Indi Gregory, la sua malattia fu scoperta nel 2013 dai ricercatori dell’UniBa

Si chiama “aciduria combinata D,L-2-idrossiglutarica”, ed è una malattia neuro-metabolica caratterizzata da un accumulo nelle urine di D-2-idrossiglutarato e L-2-idrossiglutarato, due forme speculari di un metabolita prodotto nei mitocondri.

La malattia di Indi Gregory, neonata gravemente malata e al centro di un caso legale fra Italia e Regno Unito, è una malattia genetica causata da mutazioni del gene SLC25A1, che contiene le informazioni per produrre una proteina, il trasportatore mitocondriale del citrato, che nei soggetti sani permette la fuoriuscita dai mitocondri di questo importante intermedio metabolico.

La malattia è stata scoperta appena dieci anni fa da ricercatori dell’Università di Bari in collaborazione con un equipe israelo-palestinese.

Lo afferma l’ateneo barese spiegando, in una nota, che «la malattia si trasmette per via ereditaria ed è recessiva, cioè ha luogo solo quando vengono trasmesse due copie del gene mutato da entrambi i genitori. Pertanto, se entrambi i genitori sono portatori sani di una mutazione nel gene SLC25A1, ogni figlio avrà una probabilità del 25% di essere affetto dalla malattia, del 50% di essere portatore sano e del 25% di essere sano e non portatore della mutazione».

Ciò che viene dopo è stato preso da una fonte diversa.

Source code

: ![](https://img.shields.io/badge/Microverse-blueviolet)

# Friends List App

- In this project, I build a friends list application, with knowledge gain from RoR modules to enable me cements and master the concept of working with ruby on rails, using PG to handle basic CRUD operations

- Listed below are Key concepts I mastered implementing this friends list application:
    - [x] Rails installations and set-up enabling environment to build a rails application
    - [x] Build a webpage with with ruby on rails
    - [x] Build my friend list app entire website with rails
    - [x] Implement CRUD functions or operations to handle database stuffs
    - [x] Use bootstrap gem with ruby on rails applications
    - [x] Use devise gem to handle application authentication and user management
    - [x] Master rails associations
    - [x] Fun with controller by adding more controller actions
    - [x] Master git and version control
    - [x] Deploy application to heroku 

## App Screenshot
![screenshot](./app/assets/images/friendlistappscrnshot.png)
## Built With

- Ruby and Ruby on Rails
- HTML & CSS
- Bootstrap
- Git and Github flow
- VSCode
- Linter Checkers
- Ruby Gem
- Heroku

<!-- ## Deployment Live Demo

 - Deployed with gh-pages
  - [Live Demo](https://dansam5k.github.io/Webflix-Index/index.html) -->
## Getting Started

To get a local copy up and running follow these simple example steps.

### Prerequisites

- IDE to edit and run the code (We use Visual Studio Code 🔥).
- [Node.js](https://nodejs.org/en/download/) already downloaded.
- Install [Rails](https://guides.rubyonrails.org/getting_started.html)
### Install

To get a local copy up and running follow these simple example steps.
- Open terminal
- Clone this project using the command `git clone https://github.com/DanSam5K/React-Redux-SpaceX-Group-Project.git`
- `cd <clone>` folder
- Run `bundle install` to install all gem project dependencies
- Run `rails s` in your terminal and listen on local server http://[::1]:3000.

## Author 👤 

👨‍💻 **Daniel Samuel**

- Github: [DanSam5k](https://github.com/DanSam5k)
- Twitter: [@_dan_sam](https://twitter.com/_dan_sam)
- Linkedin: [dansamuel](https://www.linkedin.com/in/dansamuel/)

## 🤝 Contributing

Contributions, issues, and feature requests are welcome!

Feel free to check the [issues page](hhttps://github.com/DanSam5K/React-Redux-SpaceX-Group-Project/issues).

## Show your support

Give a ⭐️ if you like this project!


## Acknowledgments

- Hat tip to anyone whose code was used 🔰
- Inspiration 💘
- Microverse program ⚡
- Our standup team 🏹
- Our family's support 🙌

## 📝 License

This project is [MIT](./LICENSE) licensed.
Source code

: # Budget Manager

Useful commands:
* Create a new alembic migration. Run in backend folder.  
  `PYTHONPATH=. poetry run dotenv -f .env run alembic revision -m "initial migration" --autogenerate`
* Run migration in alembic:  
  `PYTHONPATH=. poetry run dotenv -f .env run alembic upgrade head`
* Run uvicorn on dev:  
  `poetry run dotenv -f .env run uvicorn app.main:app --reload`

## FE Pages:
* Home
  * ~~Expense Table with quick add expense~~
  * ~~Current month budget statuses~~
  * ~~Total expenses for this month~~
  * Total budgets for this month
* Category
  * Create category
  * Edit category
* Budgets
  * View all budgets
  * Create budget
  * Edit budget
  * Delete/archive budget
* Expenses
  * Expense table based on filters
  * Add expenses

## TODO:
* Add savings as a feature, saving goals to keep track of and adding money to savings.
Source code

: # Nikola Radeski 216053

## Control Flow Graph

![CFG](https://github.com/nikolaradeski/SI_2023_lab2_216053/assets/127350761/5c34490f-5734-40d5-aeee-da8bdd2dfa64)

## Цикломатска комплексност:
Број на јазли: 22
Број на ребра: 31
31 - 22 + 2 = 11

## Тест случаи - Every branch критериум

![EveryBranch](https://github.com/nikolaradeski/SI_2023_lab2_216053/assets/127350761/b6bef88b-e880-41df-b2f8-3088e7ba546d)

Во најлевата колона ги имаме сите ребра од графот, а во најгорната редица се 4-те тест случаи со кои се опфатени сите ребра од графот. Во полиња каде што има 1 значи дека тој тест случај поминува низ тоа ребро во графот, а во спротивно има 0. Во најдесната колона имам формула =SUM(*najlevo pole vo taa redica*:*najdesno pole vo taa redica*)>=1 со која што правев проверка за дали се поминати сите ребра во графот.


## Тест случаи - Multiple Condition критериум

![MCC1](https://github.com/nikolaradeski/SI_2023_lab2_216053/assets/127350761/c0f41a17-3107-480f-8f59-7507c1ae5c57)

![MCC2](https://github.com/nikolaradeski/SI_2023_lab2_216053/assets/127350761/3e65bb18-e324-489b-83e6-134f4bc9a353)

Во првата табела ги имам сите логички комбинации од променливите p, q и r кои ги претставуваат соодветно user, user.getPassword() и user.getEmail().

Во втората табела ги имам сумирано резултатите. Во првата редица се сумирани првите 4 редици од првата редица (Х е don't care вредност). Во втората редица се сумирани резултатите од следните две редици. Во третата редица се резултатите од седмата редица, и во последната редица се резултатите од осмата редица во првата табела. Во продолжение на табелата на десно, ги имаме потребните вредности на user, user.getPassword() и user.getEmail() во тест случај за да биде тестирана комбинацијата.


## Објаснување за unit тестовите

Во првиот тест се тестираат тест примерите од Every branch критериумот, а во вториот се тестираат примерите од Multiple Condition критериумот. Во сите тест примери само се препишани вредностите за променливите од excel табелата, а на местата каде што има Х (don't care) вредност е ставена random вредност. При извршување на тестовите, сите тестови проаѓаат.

Ad oggi, aggiungono dall’UniBa, «sono stati identificati circa 50 pazienti nel mondo con un quadro clinico variabile che, combinando dati molecolari e clinici in uno studio retrospettivo finanziato da Telethon e pubblicato sul Journal of Inherited Metabolic disease nel 2018, i ricercatori baresi hanno proposto essere associato a livelli variabili di attività del trasportatore del citrato».

Attualmente, proseguono, «per la maggior parte delle malattie mitocondriali non esiste una cura e per alcune mutazioni gravi come quella di Indi, non sono disponibili terapie in grado di rallentare il decorso della malattia. Una speranza è rappresentata dallo sviluppo di terapie geniche».

Con questo obiettivo, il professor Luigi Palmieri, docente ordinario di Biochimica e direttore del dipartimento di Bioscienze, Biotecnologie e Ambiente dell’Università di Bari “Aldo Moro”, e i suoi collaboratori sono attivamente coinvolti nel Centro nazionale di ricerca “Sviluppo di terapia genica e farmaci con tecnologia a Rna” finanziato dal Pnrr di cui l’Università di Bari è uno dei nodi principali.